For each line in the data below that has the word "Performance", copy that line.

----- GIVEN RECORDS

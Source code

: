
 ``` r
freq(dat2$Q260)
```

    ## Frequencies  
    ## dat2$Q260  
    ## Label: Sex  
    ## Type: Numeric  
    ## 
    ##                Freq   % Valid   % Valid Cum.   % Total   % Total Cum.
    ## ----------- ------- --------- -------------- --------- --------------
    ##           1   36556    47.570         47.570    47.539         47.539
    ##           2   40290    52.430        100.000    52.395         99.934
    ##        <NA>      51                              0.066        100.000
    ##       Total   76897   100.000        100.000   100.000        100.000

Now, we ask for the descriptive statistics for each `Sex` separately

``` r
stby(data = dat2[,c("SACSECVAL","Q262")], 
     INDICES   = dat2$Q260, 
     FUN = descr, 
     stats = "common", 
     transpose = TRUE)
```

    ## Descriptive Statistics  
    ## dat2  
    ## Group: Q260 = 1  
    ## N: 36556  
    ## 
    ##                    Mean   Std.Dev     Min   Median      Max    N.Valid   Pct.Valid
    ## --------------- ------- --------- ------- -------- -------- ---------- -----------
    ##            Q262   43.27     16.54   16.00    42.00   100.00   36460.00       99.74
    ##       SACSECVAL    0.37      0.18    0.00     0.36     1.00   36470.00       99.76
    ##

----------
----- GIVEN RECORDS

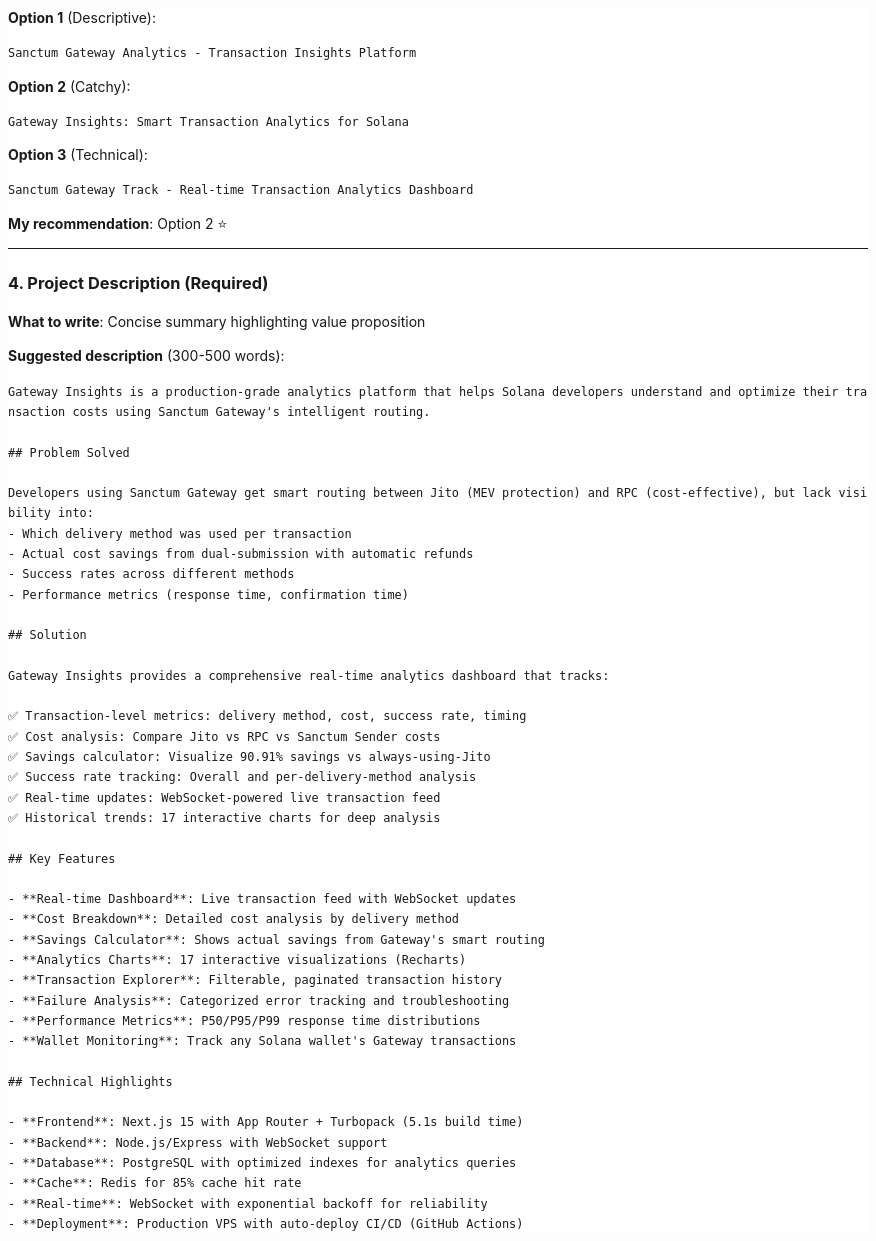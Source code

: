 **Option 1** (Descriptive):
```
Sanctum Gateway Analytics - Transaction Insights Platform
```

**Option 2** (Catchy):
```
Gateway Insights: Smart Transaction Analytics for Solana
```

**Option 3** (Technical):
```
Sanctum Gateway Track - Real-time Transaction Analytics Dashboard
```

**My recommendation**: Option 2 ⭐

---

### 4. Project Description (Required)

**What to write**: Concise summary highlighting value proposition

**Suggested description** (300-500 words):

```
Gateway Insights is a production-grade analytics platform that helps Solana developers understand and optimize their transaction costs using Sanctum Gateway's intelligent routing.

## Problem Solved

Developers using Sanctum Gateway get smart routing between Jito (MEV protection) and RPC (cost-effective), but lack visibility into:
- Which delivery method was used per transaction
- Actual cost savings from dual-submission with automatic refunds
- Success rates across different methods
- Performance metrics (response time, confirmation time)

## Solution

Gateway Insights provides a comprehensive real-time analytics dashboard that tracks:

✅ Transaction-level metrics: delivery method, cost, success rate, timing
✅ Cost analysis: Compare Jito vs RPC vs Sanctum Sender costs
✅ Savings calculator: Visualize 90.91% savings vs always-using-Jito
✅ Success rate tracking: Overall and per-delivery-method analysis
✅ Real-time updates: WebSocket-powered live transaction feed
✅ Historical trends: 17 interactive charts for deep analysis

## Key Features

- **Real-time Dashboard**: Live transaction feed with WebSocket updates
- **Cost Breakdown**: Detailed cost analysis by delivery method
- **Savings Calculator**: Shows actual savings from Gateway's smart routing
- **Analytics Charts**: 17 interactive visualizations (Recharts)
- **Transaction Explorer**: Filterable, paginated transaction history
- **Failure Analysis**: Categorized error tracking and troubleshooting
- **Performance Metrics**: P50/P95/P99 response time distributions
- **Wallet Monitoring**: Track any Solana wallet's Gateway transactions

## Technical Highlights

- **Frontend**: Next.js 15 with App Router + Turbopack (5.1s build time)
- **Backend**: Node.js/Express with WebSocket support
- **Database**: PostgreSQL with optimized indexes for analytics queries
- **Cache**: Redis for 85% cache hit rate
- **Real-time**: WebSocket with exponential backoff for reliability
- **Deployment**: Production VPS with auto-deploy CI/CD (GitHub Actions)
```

----------
----- GIVEN RECORDS

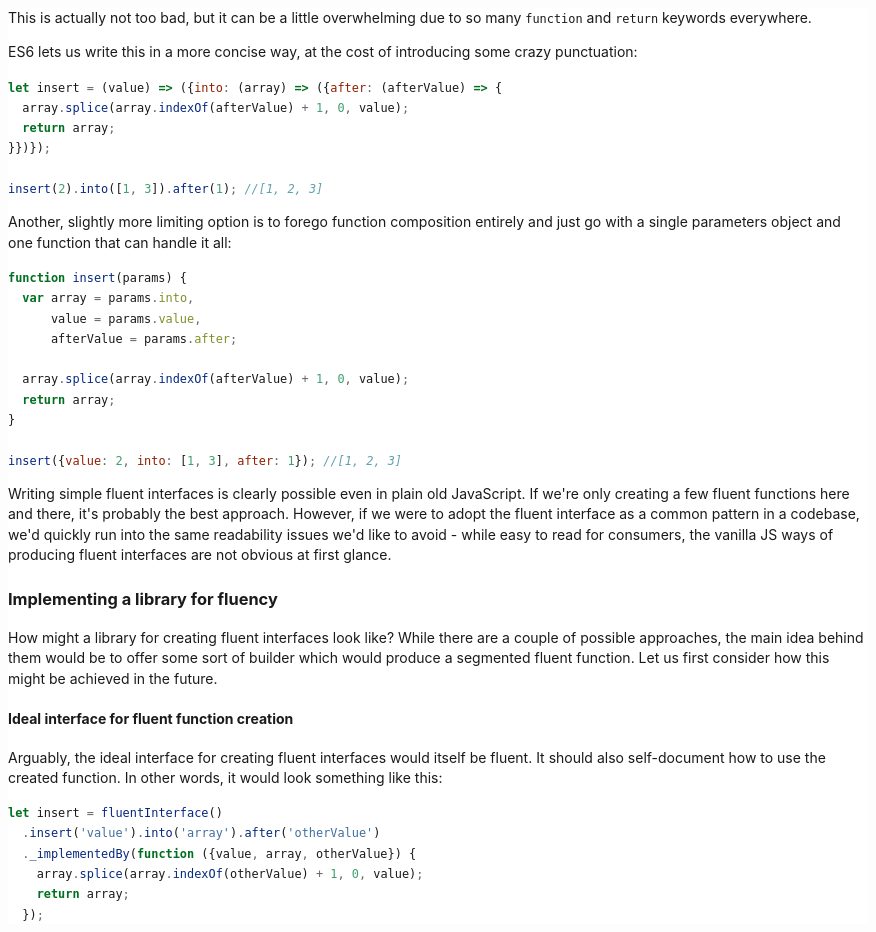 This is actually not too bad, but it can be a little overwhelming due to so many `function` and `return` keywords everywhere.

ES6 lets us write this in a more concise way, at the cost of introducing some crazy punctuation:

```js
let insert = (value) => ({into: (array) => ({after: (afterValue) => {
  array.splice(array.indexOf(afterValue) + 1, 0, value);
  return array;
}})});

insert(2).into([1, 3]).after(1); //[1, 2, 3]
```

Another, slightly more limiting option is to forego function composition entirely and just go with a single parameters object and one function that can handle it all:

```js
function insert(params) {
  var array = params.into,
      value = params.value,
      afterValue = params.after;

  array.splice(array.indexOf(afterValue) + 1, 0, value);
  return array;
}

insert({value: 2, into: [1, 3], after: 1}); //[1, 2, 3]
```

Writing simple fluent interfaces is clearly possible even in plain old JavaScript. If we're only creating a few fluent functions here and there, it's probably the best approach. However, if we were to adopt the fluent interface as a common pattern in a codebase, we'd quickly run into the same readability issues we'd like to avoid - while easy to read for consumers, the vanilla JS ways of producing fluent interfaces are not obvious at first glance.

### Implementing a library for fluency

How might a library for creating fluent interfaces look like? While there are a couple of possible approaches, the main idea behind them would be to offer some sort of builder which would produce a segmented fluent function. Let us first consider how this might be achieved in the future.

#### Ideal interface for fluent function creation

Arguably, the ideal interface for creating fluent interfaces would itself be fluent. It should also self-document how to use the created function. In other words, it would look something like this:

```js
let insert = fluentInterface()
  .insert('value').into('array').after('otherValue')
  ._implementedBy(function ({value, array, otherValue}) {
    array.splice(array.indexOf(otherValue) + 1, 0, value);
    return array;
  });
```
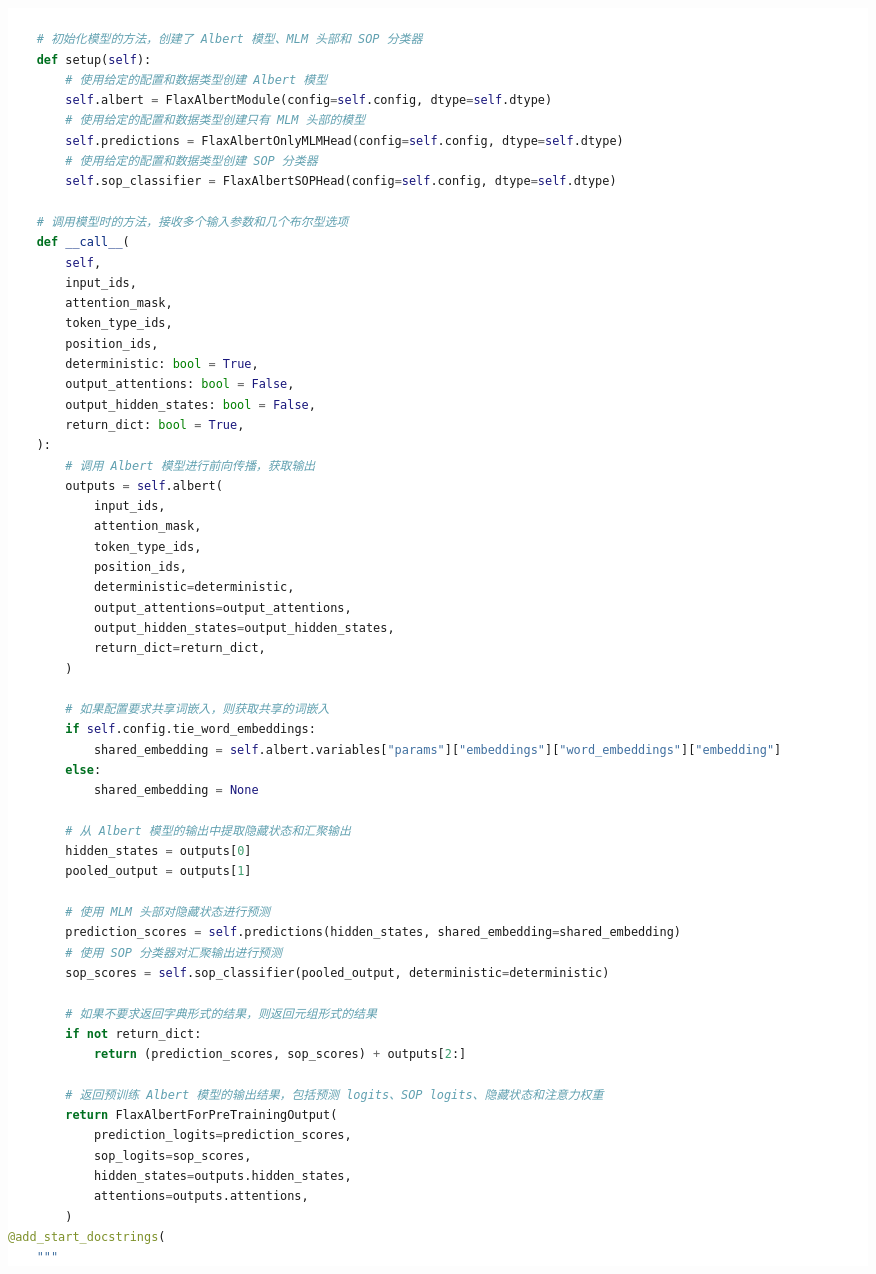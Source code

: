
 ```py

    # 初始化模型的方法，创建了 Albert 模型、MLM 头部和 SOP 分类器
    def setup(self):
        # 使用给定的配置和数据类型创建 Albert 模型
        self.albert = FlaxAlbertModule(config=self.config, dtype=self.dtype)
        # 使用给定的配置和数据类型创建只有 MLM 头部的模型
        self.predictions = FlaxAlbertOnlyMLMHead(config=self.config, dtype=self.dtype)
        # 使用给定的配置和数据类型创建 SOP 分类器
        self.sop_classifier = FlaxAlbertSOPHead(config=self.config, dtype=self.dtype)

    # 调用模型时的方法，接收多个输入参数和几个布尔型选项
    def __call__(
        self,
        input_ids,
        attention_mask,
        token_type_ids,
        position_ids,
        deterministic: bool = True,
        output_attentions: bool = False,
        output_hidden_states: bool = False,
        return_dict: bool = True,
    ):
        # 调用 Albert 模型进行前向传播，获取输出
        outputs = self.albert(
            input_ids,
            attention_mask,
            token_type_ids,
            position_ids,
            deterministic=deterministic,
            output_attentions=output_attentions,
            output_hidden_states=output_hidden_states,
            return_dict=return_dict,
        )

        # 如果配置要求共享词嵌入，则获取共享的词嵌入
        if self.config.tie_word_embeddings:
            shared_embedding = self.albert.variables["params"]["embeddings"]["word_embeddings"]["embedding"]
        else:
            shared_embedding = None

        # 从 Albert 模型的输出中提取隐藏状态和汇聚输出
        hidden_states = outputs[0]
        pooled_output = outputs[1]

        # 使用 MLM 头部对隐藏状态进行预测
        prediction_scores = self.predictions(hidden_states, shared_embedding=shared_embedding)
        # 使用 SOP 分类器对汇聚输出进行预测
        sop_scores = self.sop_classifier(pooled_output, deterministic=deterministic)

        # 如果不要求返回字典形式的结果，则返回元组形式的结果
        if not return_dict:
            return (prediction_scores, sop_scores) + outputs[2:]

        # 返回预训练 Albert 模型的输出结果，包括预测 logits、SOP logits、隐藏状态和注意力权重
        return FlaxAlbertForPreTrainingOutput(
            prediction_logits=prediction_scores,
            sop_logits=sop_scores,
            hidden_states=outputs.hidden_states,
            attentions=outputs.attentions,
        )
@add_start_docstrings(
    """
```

----------

* _ANSWER SECTION_
- Performance metrics (response time, confirmation time)
- **Performance Metrics**: P50/P95/P99 response time distributions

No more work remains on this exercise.